INFOGRESIK – Sejumlah pedagang di Pujasera Gresik Kota Baru (GKB) Jalan Sumatera, Desa Randuagung, Kecamatan Kebomas, Kabupaten Gresik, mengeluhkan kondisi sarana dan prasarana tempat berjualan yang dinilai kurang layak.
“Tadi malam kan hujan sedikit, airnya langsung masuk karena ada yang bocor,” ujar Maimunah, salah satu pedagang di Pujasera GKB, Kamis (16/10/2025).
Perempuan yang berjualan sate itu berharap ada penataan ulang agar pedagang dan pembeli merasa nyaman. “Saya kadang tambal sendiri yang bocor,” ungkapnya.
Hal senada disampaikan Ketua Paguyuban Pujasera GKB, I Made Agus Budiana. Menurutnya, selain kebocoran, pedagang juga mengeluhkan penataan tempat duduk dan saluran air yang kerap mampet.
“Kalau hujan, airnya bukan cuma menggenangi area parkir, tapi juga muncrat di wastafel hingga menimbulkan bau. Kami beberapa kali sampai dipanggil warga,” kata Agus.

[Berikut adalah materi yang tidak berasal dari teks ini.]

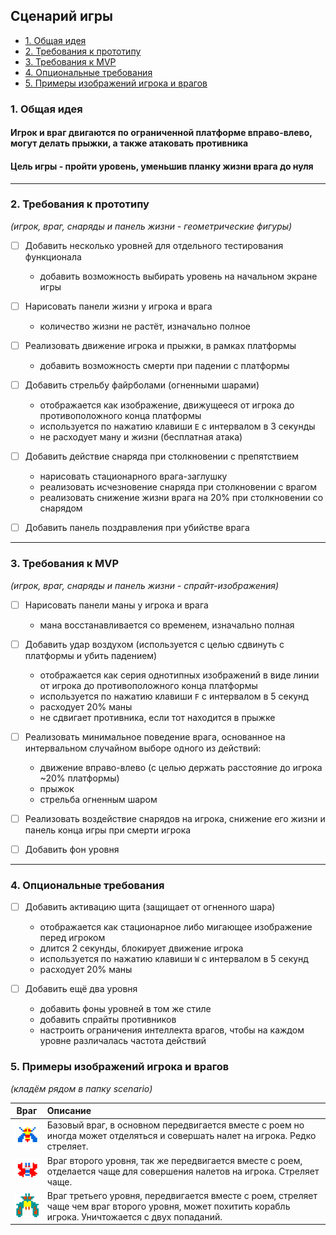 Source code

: ## Сценарий игры <!-- omit in toc -->

- [1. Общая идея](#1-общая-идея)
- [2. Требования к прототипу](#2-требования-к-прототипу)
- [3. Требования к MVP](#3-требования-к-mvp)
- [4. Опциональные требования](#4-опциональные-требования)
- [5. Примеры изображений игрока и врагов](#5-примеры-изображения-игрока-и-врагов)

### 1. Общая идея

#### Игрок и враг двигаются по ограниченной платформе вправо-влево, могут делать прыжки, а также атаковать противника

#### Цель игры - пройти уровень, уменьшив планку жизни врага до нуля

---

### 2. Требования к прототипу

_(игрок, враг, снаряды и панель жизни - геометрические фигуры)_

- [ ] Добавить несколько уровней для отдельного тестирования функционала

  - добавить возможность выбирать уровень на начальном экране игры

- [ ] Нарисовать панели жизни у игрока и врага

  - количество жизни не растёт, изначально полное

- [ ] Реализовать движение игрока и прыжки, в рамках платформы

  - добавить возможность смерти при падении с платформы

- [ ] Добавить стрельбу файрболами (огненными шарами)

  - отображается как изображение, движущееся от игрока до противоположного конца платформы
  - используется по нажатию клавиши `E` с интервалом в 3 секунды
  - не расходует ману и жизни (бесплатная атака)

- [ ] Добавить действие снаряда при столкновении с препятствием

  - нарисовать стационарного врага-заглушку
  - реализовать исчезновение снаряда при столкновении с врагом
  - реализовать снижение жизни врага на 20% при столкновении со снарядом

- [ ] Добавить панель поздравления при убийстве врага

---

### 3. Требования к MVP

_(игрок, враг, снаряды и панель жизни - спрайт-изображения)_

- [ ] Нарисовать панели маны у игрока и врага

  - мана восстанавливается со временем, изначально полная

- [ ] Добавить удар воздухом (используется с целью сдвинуть с платформы и убить падением)

  - отображается как серия однотипных изображений в виде линии от игрока до противоположного конца платформы
  - используется по нажатию клавиши `F` с интервалом в 5 секунд
  - расходует 20% маны
  - не сдвигает противника, если тот находится в прыжке

- [ ] Реализовать минимальное поведение врага, основанное на интервальном случайном выборе одного из действий:

  - движение вправо-влево (с целью держать расстояние до игрока ~20% платформы)
  - прыжок
  - стрельба огненным шаром

- [ ] Реализовать воздействие снарядов на игрока, снижение его жизни и панель конца игры при смерти игрока

- [ ] Добавить фон уровня

---

### 4. Опциональные требования

- [ ] Добавить активацию щита (защищает от огненного шара)

  - отображается как стационарное либо мигающее изображение перед игроком
  - длится 2 секунды, блокирует движение игрока
  - используется по нажатию клавиши `W` с интервалом в 5 секунд
  - расходует 20% маны

- [ ] Добавить ещё два уровня
  - добавить фоны уровней в том же стиле
  - добавить спрайты противников
  - настроить ограничения интеллекта врагов, чтобы на каждом уровне различалась частота действий

### 5. Примеры изображений игрока и врагов

_(кладём рядом в папку scenario)_

|               Враг               | Описание                                                                                                                                                |
| :------------------------------: | :------------------------------------------------------------------------------------------------------------------------------------------------------ |
| ![enemy_1](scenario/enemy_1.png) | Базовый враг, в основном передвигается вместе с роем но иногда может отделяться и совершать налет на игрока. Редко стреляет.                            |
| ![enemy_2](scenario/enemy_2.png) | Враг второго уровня, так же передвигается вместе с роем, отделается чаще для совершения налетов на игрока. Стреляет чаще.                               |
| ![enemy_3](scenario/enemy_3.png) | Враг третьего уровня, передвигается вместе с роем, стреляет чаще чем враг второго уровня, может похитить корабль игрока. Уничтожается с двух попаданий. |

Akibat kondisi tersebut, Pujasera menjadi sepi pembeli. Beberapa pedagang bahkan memilih menutup lapak dan pindah lokasi.
“Kalau sepi terus, pedagang gak bisa bayar retribusi. Kami minta sementara jangan ada retribusi dulu,” ujarnya.
Sementara itu, Anggota DPRD Gresik Ricke Mayumi menyebut Pujasera GKB merupakan aset milik Pemkab Gresik yang posisinya cukup strategis. Hanya saja, penataannya dinilai belum mampu menarik minat pengunjung.
“Kalau sekarang kan miris, kondisinya engap dan tidak tertata,” ujar anggota Komisi II DPRD Gresik itu usai berdialog dengan para pedagang.
Ricke juga mendorong pedagang untuk mulai berjualan secara daring guna menambah penghasilan. “Saya tadi minta pedagang mulai jualan online juga,” tambah politisi Partai Gerindra tersebut.
Hal senada disampaikan Anggota DPRD Gresik Muhammad Ainul Yaqin. Ia menilai perlu ada penataan ulang dari sisi desain arsitektur agar sirkulasi udara lebih baik dan tampilan kios lebih rapi.
“Tentu semua berharap ada peningkatan Pendapatan Asli Daerah dari retribusi. Tapi kalau sepi, ya gak mungkin bisa bayar. Ini harus kita pahami bersama,” tutup pemuda asal Manyar itu.